Olmekler, Toltekler, Aztekler, Mayalar ve Meksika

Mexico City’yi gezmeye ilk olarak en önemli dini merkezlerinden biri olan Notre Dame de Guadelupe Bazelikası’ndan başlıyoruz. Bu bazelika 17. Yy’da yapılmış. Her yıl 12 Aralık’ta ülkenin her yerinden inançlı insanlar buraya akın ediyormuş. Burası Lizbon’daki Fatima gibi bir hac yeri. İnsanlar dizlerinin üzerinde yürüyerek dilekler diliyorlar. Ya da kabul edilen, yerine gelen dilekleri için dualar ederek dizlerinin üzerinde büyük katedrale (Bazelika) kadar gidip ibadetlerini yapıyorlar. Katedral’in içinde Meryem Ana freskinin önüne, izdihamı önlemek için yürüyen bir mekanizma koymuşlar. Bazelika’nın hemen yanında ise yeni modern bir katedral yer alıyor.

Meksika’da, 1 Kasım ile 3 Kasım tarihleri arasında ölüler bayramı kutlanıyor.
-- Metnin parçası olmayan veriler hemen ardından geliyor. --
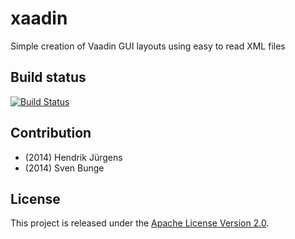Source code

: xaadin
======

Simple creation of Vaadin GUI layouts using easy to read XML files

## Build status
[![Build Status](https://api.travis-ci.org/xaadin/xaadin.svg)](https://travis-ci.org/xaadin/xaadin)

## Contribution
- (2014) Hendrik Jürgens
- (2014) Sven Bunge

## License
This project is released under the [Apache License Version 2.0](LICENSE).
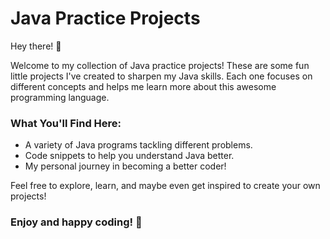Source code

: # Java Practice Projects

Hey there! 👋

Welcome to my collection of Java practice projects! These are some fun little projects I've created to sharpen my Java skills. Each one focuses on different concepts and helps me learn more about this awesome programming language.

### What You'll Find Here:
- A variety of Java programs tackling different problems.
- Code snippets to help you understand Java better.
- My personal journey in becoming a better coder!

Feel free to explore, learn, and maybe even get inspired to create your own projects!

### Enjoy and happy coding! 🚀
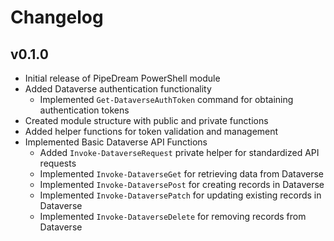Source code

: # Changelog

## v0.1.0
- Initial release of PipeDream PowerShell module
- Added Dataverse authentication functionality
  - Implemented `Get-DataverseAuthToken` command for obtaining authentication tokens
- Created module structure with public and private functions
- Added helper functions for token validation and management
- Implemented Basic Dataverse API Functions
  - Added `Invoke-DataverseRequest` private helper for standardized API requests
  - Implemented `Invoke-DataverseGet` for retrieving data from Dataverse
  - Implemented `Invoke-DataversePost` for creating records in Dataverse
  - Implemented `Invoke-DataversePatch` for updating existing records in Dataverse
  - Implemented `Invoke-DataverseDelete` for removing records from Dataverse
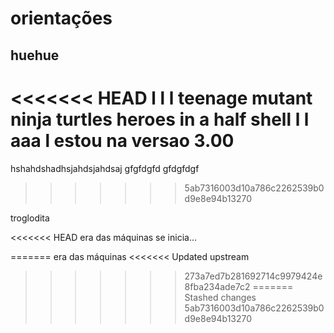 # orientações 
## huehue
<<<<<<< HEAD
l
l
l
teenage mutant ninja turtles
heroes in a half shell
l
l
aaa
l
estou na versao 3.00
=======


hshahdshadhsjahdsjahdsaj
gfgfdgfd
gfdgfdgf

>>>>>>> 5ab7316003d10a786c2262539b0d9e8e94b13270











troglodita

<<<<<<< HEAD
era das máquinas se inicia...

=======
era das máquinas
<<<<<<< Updated upstream
>>>>>>> 273a7ed7b281692714c9979424e8fba234ade7c2
=======
>>>>>>> Stashed changes
>>>>>>> 5ab7316003d10a786c2262539b0d9e8e94b13270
Bu tarihler arasında Meksikalılar çok büyük alçıdan yapılma heykelleri mezarlıklara götürüyorlar. Mumlar yakılıyor, getirdikleri yiyecek ve içecekleri mezarlıklara bırakıyorlar. Geceyi mezarlıkta şarkılar söyleyerek, dans ederek ve sohbet ederek geçiriyorlar. Tam bir bayram gibi, kesinlikle görülmesi gereken bir bayram. Sabaha kadar mezarlıkta gerçekleşen bu eğlence sonrası evlerine dönüyorlar. Bu tam 3 gün sürüyor. 3 günün sonunda ölülerin tekrar mezarlarına döndüğüne ve bu seramoni sayesinde çocukları ile ölülerinin tanıştırdıklarına inanıyorlar.
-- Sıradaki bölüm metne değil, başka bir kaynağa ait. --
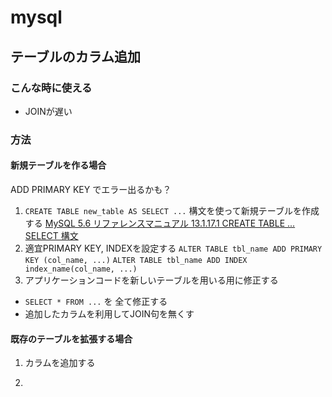 # mysql

## テーブルのカラム追加
### こんな時に使える
- JOINが遅い

### 方法
#### 新規テーブルを作る場合
ADD PRIMARY KEY でエラー出るかも？

1. `CREATE TABLE new_table AS SELECT ...` 構文を使って新規テーブルを作成する
[MySQL 5.6 リファレンスマニュアル 13.1.17.1 CREATE TABLE ... SELECT 構文](https://dev.mysql.com/doc/refman/5.6/ja/create-table-select.html)
2. 適宜PRIMARY KEY, INDEXを設定する
`ALTER TABLE tbl_name ADD PRIMARY KEY (col_name, ...)` 
`ALTER TABLE tbl_name ADD INDEX index_name(col_name, ...)`
3. アプリケーションコードを新しいテーブルを用いる用に修正する
- `SELECT * FROM ...` を 全て修正する
- 追加したカラムを利用してJOIN句を無くす


#### 既存のテーブルを拡張する場合
1. カラムを追加する

3. 
<!--stackedit_data:
eyJoaXN0b3J5IjpbLTI1OTIyMTEzMCwxMDE1NDkxNTIwLDExMT
czNjk4MCw3NDIxOTU2MDVdfQ==
-->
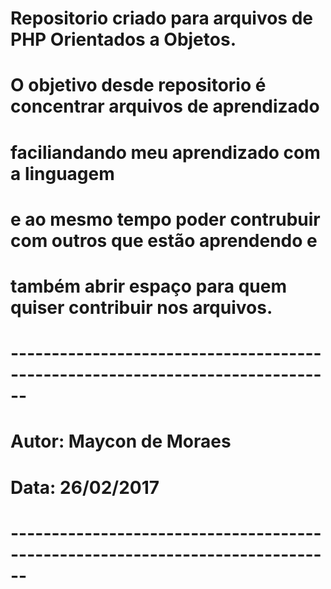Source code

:# Repositorio criado para arquivos de PHP Orientados a Objetos.
# O objetivo desde repositorio é concentrar arquivos de aprendizado 
# faciliandando meu aprendizado com a linguagem 
# e ao mesmo tempo poder contrubuir com outros que estão aprendendo e
# também abrir espaço para quem quiser contribuir nos arquivos.
# ------------------------------------------------------------------------------
# Autor: Maycon de Moraes
# Data: 26/02/2017
# ------------------------------------------------------------------------------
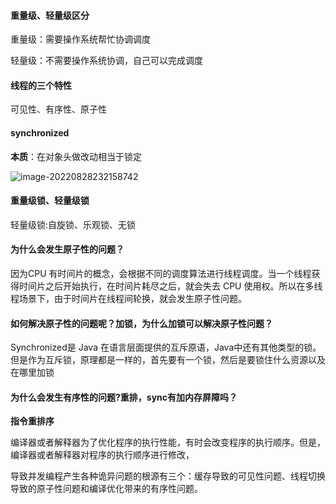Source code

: #### 重量级、轻量级区分

重量级：需要操作系统帮忙协调调度

轻量级：不需要操作系统协调，自己可以完成调度



#### 线程的三个特性

可见性、有序性、原子性

#### synchronized

**本质**：在对象头做改动相当于锁定

![image-20220828232158742](https://raw.githubusercontent.com/niusb/picGo/main/img/image-20220828232158742.png)

#### 重量级锁、轻量级锁

轻量级锁:自旋锁、乐观锁、无锁

#### 为什么会发生原子性的问题？

因为CPU 有时间片的概念，会根据不同的调度算法进行线程调度。当一个线程获得时间片之后开始执行，在时间片耗尽之后，就会失去 CPU 使用权。所以在多线程场景下，由于时间片在线程间轮换，就会发生原子性问题。

#### 如何解决原子性的问题呢？加锁，为什么加锁可以解决原子性问题？

Synchronized是 Java 在语言层面提供的互斥原语，Java中还有其他类型的锁。但是作为互斥锁，原理都是一样的，首先要有一个锁，然后是要锁住什么资源以及在哪里加锁

#### 为什么会发生有序性的问题?重排，sync有加内存屏障吗？

**指令重排序**

编译器或者解释器为了优化程序的执行性能，有时会改变程序的执行顺序。但是，编译器或者解释器对程序的执行顺序进行修改，

导致并发编程产生各种诡异问题的根源有三个：缓存导致的可见性问题、线程切换导致的原子性问题和编译优化带来的有序性问题。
Akşam üzeri gidilebilecek en güzel meydan Garibaldi Meydanı. Bu meydana “Mariachi” yani müzisyenler meydanı da denilmekte. Akşama doğru kalabalıklaşan bu meydan, ülkenin farklı bölgelerinden gelen, rengarenk giysili müzisyenlere ev sahipliği yapıyor. Bu meydan tam anlamı ile müzisyenler ve turistlerin buluşma noktası. Müzisyenler ile anlaşarak, kaç kişilik bir müzik ekibi ve kaç dakikalık müzik dinletisi istediğinizi söyleyerek ücretini ödüyorsunuz. Ardından da bir kenara çekilip müziğinizi dinliyorsunuz. Her köşede bir grup müzisyen ve dinleyicileri var. Çok kalabalık, eğlenceli ve renkli bir ortam. Bu meydan çevresinde çok sayıda bar ve disko, küçük atıştırmalık mekanlar ve seyyar satıcılar serpiştirilmiş durumda.
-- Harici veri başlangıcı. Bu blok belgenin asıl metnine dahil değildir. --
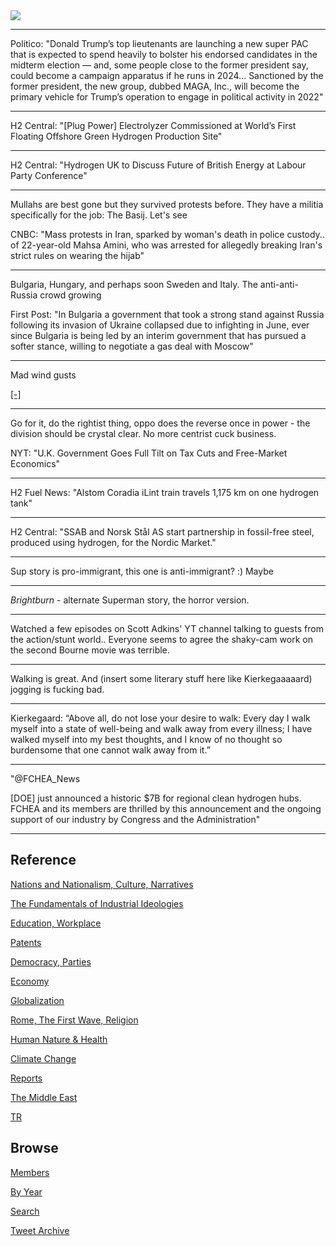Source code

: <img src="https://drive.google.com/uc?export=view&id=1B2wf9R7AMH1d7Vw6e2mucLbIQ5NSjir7"/>

---

Politico: "Donald Trump’s top lieutenants are launching a new super
PAC that is expected to spend heavily to bolster his endorsed
candidates in the midterm election — and, some people close to the
former president say, could become a campaign apparatus if he runs in
2024... Sanctioned by the former president, the new group, dubbed
MAGA, Inc., will become the primary vehicle for Trump’s operation to
engage in political activity in 2022"

---

H2 Central: "[Plug Power] Electrolyzer Commissioned at World’s First
Floating Offshore Green Hydrogen Production Site"

---

H2 Central: "Hydrogen UK to Discuss Future of British Energy at Labour
Party Conference"

---

Mullahs are best gone but they survived protests before. They have a
militia specifically for the job: The Basij. Let's see

CNBC: "Mass protests in Iran, sparked by woman's death in police
custody.. of 22-year-old Mahsa Amini, who was arrested for allegedly
breaking Iran's strict rules on wearing the hijab"

---

Bulgaria, Hungary, and perhaps soon Sweden and Italy. The
anti-anti-Russia crowd growing

First Post: "In Bulgaria a government that took a strong stand against
Russia following its invasion of Ukraine collapsed due to infighting
in June, ever since Bulgaria is being led by an interim government
that has pursued a softer stance, willing to negotiate a gas deal with
Moscow"

---

Mad wind gusts

[[-]](https://pbs.twimg.com/media/FdW9gavXoAA3im2?format=jpg&name=small)

---

Go for it, do the rightist thing, oppo does the reverse once in power - 
the division should be crystal clear. No more centrist cuck business.

NYT: "U.K. Government Goes Full Tilt on Tax Cuts and Free-Market Economics"

---

H2 Fuel News: "Alstom Coradia iLint train travels 1,175 km on one
hydrogen tank"

---

H2 Central: "SSAB and Norsk Stål AS start partnership in fossil-free
steel, produced using hydrogen, for the Nordic Market."

---

Sup story is pro-immigrant, this one is anti-immigrant? :) Maybe

---

*Brightburn* - alternate Superman story, the horror version.  

---

Watched a few episodes on Scott Adkins' YT channel talking to guests
from the action/stunt world.. Everyone seems to agree the shaky-cam
work on the second Bourne movie was terrible. 

---

Walking is great. And (insert some literary stuff here like
Kierkegaaaaard) jogging is fucking bad. 

---

Kierkegaard: “Above all, do not lose your desire to walk: Every day I
walk myself into a state of well-being and walk away from every
illness; I have walked myself into my best thoughts, and I know of no
thought so burdensome that one cannot walk away from it.”

---

"@FCHEA_News

[DOE] just announced a historic $7B for regional clean hydrogen
hubs. FCHEA and its members are thrilled by this announcement and the
ongoing support of our industry by Congress and the Administration"

---

## Reference

[Nations and Nationalism, Culture, Narratives](2013/02/nations-and-nationalism.html)

[The Fundamentals of Industrial Ideologies](2011/04/fundamentals-of-industrial-ideologies.html)

[Education, Workplace](2017/09/education-workplace.html)

[Patents](2018/09/patents.html)

[Democracy, Parties](2016/11/democracy.html)

[Economy](2018/05/economy.html)

[Globalization](2018/09/globalization.html)

[Rome, The First Wave, Religion](2017/12/rome.html)

[Human Nature & Health](2020/07/human-nature.html)

[Climate Change](2018/12/climate.html)

[Reports](2019/05/reports.html)

[The Middle East](2019/07/middleeast.html)

[TR](../tr)

## Browse

[Members](2022/08/members.html)

[By Year](years.html)

[Search](search.html)

[Tweet Archive](tweets/index.html)
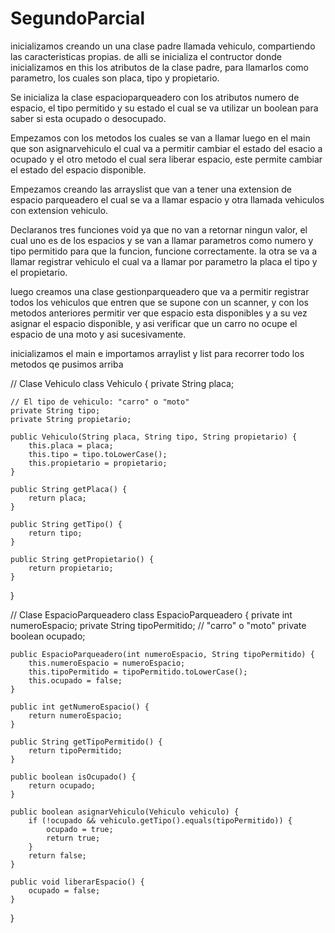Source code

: # SegundoParcial
inicializamos creando un una clase padre llamada vehiculo, compartiendo las caracteristicas propias.
de alli se inicializa el contructor donde inicializamos en this los atributos de la clase padre, para llamarlos como parametro, los cuales son placa, tipo y propietario.

Se inicializa la clase espacioparqueadero con los atributos numero de espacio, el tipo permitido y su estado el cual se va utilizar un boolean para saber si esta ocupado o desocupado.

Empezamos con los metodos los cuales se van a llamar luego en el main que son asignarvehiculo el cual va a permitir cambiar el estado del esacio a ocupado y el otro metodo el cual sera liberar espacio, este permite cambiar el estado del espacio disponible.



Empezamos creando las arrayslist que van a tener una extension de espacio parqueadero el cual se va a llamar espacio y otra llamada vehiculos con extension vehiculo.

Declaranos tres funciones void ya que no van a retornar ningun valor, el cual uno es de los espacios y se van a llamar parametros como numero y tipo permitido para que la funcion, funcione correctamente.
la otra se va a llamar registrar vehiculo el cual va a llamar por parametro la placa el tipo y el propietario.

luego creamos una clase gestionparqueadero que va a permitir registrar todos los vehiculos que entren que se supone con un scanner, y con los metodos anteriores permitir ver que espacio esta disponibles y a su vez asignar el espacio disponible, y asi verificar que un carro no ocupe el espacio de una moto y asi sucesivamente.

inicializamos el main e importamos arraylist y list para recorrer todo los metodos qe pusimos arriba










// Clase Vehiculo
class Vehiculo {
    private String placa;
    
    // El tipo de vehiculo: "carro" o "moto"
    private String tipo; 
    private String propietario;

    public Vehiculo(String placa, String tipo, String propietario) {
        this.placa = placa;
        this.tipo = tipo.toLowerCase();
        this.propietario = propietario;
    }

    public String getPlaca() {
        return placa;
    }

    public String getTipo() {
        return tipo;
    }

    public String getPropietario() {
        return propietario;
    }
}

// Clase EspacioParqueadero
class EspacioParqueadero {
    private int numeroEspacio;
    private String tipoPermitido; // "carro" o "moto"
    private boolean ocupado;

    public EspacioParqueadero(int numeroEspacio, String tipoPermitido) {
        this.numeroEspacio = numeroEspacio;
        this.tipoPermitido = tipoPermitido.toLowerCase();
        this.ocupado = false;
    }

    public int getNumeroEspacio() {
        return numeroEspacio;
    }

    public String getTipoPermitido() {
        return tipoPermitido;
    }

    public boolean isOcupado() {
        return ocupado;
    }

    public boolean asignarVehiculo(Vehiculo vehiculo) {
        if (!ocupado && vehiculo.getTipo().equals(tipoPermitido)) {
            ocupado = true;
            return true;
        }
        return false;
    }

    public void liberarEspacio() {
        ocupado = false;
    }
}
Mexico City, volkanik bir çukura kurulmuş olup, deniz seviyesinden yüksekliği 2.850 metredir. Etrafı dağlar ile çevrili büyük bir yerleşim merkezi olan kent 28 milyon kişilik nüfusu ile Dünya’nın en kalabalık başkentlerinden.

Mexico city’nin en uzun caddesi, Reforme caddesi. Bu caddenin uzunluğu tam 43 kilometre. Bu cadde üzerinde opera binası, güzel sanatlar binası ve İspanyol döneminden kalma daha pek çok önemli binayı görüyoruz. Ardından Zocolo meydanına geliyoruz. Zocolo meydanının diğer adı ise Kraliyet Meydanı. Burada her sabah saat 6:00’da ve her akşam saat 18:00’de bayrağın direğe çekilme ve indirilme dönemleri yapılıyor. İzlenmeye değer.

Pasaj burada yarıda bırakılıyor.